§ **Task brief**
Your reply should be the following data, copied exactly.

§ **Records provided**
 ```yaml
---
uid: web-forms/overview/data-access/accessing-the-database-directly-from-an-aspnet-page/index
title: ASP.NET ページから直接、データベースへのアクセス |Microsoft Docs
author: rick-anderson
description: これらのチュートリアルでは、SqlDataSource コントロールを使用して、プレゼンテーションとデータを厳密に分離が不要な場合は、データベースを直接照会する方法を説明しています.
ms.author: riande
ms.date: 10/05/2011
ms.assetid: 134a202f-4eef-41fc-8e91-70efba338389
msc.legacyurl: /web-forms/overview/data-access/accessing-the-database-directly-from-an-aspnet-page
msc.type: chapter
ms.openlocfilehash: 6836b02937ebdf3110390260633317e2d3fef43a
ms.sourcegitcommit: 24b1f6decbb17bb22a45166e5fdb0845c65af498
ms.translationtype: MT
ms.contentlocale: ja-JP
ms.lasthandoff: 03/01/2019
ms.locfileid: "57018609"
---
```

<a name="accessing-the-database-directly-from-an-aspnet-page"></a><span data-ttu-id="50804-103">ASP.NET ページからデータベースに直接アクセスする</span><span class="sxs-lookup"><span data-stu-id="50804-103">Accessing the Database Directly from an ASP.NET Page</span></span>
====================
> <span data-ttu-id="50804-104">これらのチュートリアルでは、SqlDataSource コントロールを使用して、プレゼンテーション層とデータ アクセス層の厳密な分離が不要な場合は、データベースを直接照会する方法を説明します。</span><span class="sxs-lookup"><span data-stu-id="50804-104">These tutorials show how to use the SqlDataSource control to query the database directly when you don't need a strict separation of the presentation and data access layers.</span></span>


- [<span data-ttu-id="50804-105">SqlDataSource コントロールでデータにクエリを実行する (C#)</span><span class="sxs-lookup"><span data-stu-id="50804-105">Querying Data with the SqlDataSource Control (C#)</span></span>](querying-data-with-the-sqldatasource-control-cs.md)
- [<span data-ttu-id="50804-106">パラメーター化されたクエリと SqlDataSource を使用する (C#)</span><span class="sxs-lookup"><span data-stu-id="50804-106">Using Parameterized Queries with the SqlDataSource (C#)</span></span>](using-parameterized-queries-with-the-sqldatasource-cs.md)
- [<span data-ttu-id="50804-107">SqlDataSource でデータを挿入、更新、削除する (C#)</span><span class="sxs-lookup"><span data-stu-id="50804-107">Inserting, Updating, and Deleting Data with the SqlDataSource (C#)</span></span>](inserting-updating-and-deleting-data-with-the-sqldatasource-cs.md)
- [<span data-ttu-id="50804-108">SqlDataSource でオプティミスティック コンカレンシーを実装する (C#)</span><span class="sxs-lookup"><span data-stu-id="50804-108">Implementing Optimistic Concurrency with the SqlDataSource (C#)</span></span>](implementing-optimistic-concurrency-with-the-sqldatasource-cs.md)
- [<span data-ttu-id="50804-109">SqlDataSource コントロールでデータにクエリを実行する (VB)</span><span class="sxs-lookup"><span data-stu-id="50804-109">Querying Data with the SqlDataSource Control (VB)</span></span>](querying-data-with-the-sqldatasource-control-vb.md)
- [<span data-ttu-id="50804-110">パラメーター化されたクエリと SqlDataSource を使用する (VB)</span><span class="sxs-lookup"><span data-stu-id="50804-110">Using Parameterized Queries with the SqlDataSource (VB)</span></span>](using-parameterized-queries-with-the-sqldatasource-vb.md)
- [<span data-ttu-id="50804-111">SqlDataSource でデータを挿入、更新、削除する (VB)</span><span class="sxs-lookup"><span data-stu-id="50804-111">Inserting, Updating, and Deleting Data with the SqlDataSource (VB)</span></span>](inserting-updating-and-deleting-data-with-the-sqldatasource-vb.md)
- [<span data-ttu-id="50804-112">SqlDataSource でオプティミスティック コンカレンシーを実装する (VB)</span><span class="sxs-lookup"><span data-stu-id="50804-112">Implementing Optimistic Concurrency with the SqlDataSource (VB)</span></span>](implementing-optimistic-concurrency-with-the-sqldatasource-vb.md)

§ **Written answer**
 ```yaml
---
uid: web-forms/overview/data-access/accessing-the-database-directly-from-an-aspnet-page/index
title: ASP.NET ページから直接、データベースへのアクセス |Microsoft Docs
author: rick-anderson
description: これらのチュートリアルでは、SqlDataSource コントロールを使用して、プレゼンテーションとデータを厳密に分離が不要な場合は、データベースを直接照会する方法を説明しています.
ms.author: riande
ms.date: 10/05/2011
ms.assetid: 134a202f-4eef-41fc-8e91-70efba338389
msc.legacyurl: /web-forms/overview/data-access/accessing-the-database-directly-from-an-aspnet-page
msc.type: chapter
ms.openlocfilehash: 6836b02937ebdf3110390260633317e2d3fef43a
ms.sourcegitcommit: 24b1f6decbb17bb22a45166e5fdb0845c65af498
ms.translationtype: MT
ms.contentlocale: ja-JP
ms.lasthandoff: 03/01/2019
ms.locfileid: "57018609"
---
```

<a name="accessing-the-database-directly-from-an-aspnet-page"></a><span data-ttu-id="50804-103">ASP.NET ページからデータベースに直接アクセスする</span><span class="sxs-lookup"><span data-stu-id="50804-103">Accessing the Database Directly from an ASP.NET Page</span></span>
====================
> <span data-ttu-id="50804-104">これらのチュートリアルでは、SqlDataSource コントロールを使用して、プレゼンテーション層とデータ アクセス層の厳密な分離が不要な場合は、データベースを直接照会する方法を説明します。</span><span class="sxs-lookup"><span data-stu-id="50804-104">These tutorials show how to use the SqlDataSource control to query the database directly when you don't need a strict separation of the presentation and data access layers.</span></span>


- [<span data-ttu-id="50804-105">SqlDataSource コントロールでデータにクエリを実行する (C#)</span><span class="sxs-lookup"><span data-stu-id="50804-105">Querying Data with the SqlDataSource Control (C#)</span></span>](querying-data-with-the-sqldatasource-control-cs.md)
- [<span data-ttu-id="50804-106">パラメーター化されたクエリと SqlDataSource を使用する (C#)</span><span class="sxs-lookup"><span data-stu-id="50804-106">Using Parameterized Queries with the SqlDataSource (C#)</span></span>](using-parameterized-queries-with-the-sqldatasource-cs.md)
- [<span data-ttu-id="50804-107">SqlDataSource でデータを挿入、更新、削除する (C#)</span><span class="sxs-lookup"><span data-stu-id="50804-107">Inserting, Updating, and Deleting Data with the SqlDataSource (C#)</span></span>](inserting-updating-and-deleting-data-with-the-sqldatasource-cs.md)
- [<span data-ttu-id="50804-108">SqlDataSource でオプティミスティック コンカレンシーを実装する (C#)</span><span class="sxs-lookup"><span data-stu-id="50804-108">Implementing Optimistic Concurrency with the SqlDataSource (C#)</span></span>](implementing-optimistic-concurrency-with-the-sqldatasource-cs.md)
- [<span data-ttu-id="50804-109">SqlDataSource コントロールでデータにクエリを実行する (VB)</span><span class="sxs-lookup"><span data-stu-id="50804-109">Querying Data with the SqlDataSource Control (VB)</span></span>](querying-data-with-the-sqldatasource-control-vb.md)
- [<span data-ttu-id="50804-110">パラメーター化されたクエリと SqlDataSource を使用する (VB)</span><span class="sxs-lookup"><span data-stu-id="50804-110">Using Parameterized Queries with the SqlDataSource (VB)</span></span>](using-parameterized-queries-with-the-sqldatasource-vb.md)
- [<span data-ttu-id="50804-111">SqlDataSource でデータを挿入、更新、削除する (VB)</span><span class="sxs-lookup"><span data-stu-id="50804-111">Inserting, Updating, and Deleting Data with the SqlDataSource (VB)</span></span>](inserting-updating-and-deleting-data-with-the-sqldatasource-vb.md)
- [<span data-ttu-id="50804-112">SqlDataSource でオプティミスティック コンカレンシーを実装する (VB)</span><span class="sxs-lookup"><span data-stu-id="50804-112">Implementing Optimistic Concurrency with the SqlDataSource (VB)</span></span>](implementing-optimistic-concurrency-with-the-sqldatasource-vb.md)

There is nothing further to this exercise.